▶ How to complete this task
Lines of the data that contain the word "tests" are the ones to copy.

(Records from a data source)

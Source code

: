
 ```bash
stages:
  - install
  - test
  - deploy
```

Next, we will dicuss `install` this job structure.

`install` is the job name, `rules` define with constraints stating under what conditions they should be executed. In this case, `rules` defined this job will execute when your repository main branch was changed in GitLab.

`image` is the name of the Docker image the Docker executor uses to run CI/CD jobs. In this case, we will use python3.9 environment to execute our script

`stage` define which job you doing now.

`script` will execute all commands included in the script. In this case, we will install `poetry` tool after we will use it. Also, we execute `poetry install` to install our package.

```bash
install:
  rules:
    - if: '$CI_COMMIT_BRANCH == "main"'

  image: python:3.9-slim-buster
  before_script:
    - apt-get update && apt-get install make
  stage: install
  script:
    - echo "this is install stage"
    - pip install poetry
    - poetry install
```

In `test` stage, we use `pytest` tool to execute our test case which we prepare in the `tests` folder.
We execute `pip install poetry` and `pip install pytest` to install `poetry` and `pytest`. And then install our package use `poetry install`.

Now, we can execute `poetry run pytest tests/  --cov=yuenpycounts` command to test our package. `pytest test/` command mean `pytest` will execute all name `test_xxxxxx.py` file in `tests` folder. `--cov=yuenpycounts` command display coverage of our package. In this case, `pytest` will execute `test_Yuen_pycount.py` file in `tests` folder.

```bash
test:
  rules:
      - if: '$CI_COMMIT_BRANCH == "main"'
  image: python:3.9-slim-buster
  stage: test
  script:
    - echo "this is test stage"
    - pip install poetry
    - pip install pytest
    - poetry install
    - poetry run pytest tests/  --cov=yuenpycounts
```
==
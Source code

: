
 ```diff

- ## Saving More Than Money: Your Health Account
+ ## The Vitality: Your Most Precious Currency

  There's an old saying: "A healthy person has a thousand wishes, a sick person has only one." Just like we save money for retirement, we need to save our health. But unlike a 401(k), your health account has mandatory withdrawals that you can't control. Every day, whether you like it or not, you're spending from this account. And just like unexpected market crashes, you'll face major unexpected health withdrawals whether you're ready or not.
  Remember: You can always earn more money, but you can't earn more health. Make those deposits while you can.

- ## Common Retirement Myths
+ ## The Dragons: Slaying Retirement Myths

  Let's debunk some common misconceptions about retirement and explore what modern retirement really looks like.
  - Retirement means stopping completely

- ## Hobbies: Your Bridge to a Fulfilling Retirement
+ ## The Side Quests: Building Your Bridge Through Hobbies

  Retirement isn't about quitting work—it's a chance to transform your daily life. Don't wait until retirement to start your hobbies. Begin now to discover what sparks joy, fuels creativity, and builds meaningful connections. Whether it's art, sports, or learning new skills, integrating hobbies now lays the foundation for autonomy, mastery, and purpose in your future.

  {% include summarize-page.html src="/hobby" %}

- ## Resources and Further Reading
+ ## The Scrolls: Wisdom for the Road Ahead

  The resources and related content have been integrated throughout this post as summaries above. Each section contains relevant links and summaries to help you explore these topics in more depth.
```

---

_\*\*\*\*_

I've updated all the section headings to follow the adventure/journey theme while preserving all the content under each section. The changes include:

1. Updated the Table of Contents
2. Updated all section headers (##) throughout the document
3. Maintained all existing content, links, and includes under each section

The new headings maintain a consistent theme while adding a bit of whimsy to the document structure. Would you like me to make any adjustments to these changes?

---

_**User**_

▶ Solution for this exercise
In `test` stage, we use `pytest` tool to execute our test case which we prepare in the `tests` folder.
Now, we can execute `poetry run pytest tests/  --cov=yuenpycounts` command to test our package. `pytest test/` command mean `pytest` will execute all name `test_xxxxxx.py` file in `tests` folder. `--cov=yuenpycounts` command display coverage of our package. In this case, `pytest` will execute `test_Yuen_pycount.py` file in `tests` folder.
    - poetry run pytest tests/  --cov=yuenpycounts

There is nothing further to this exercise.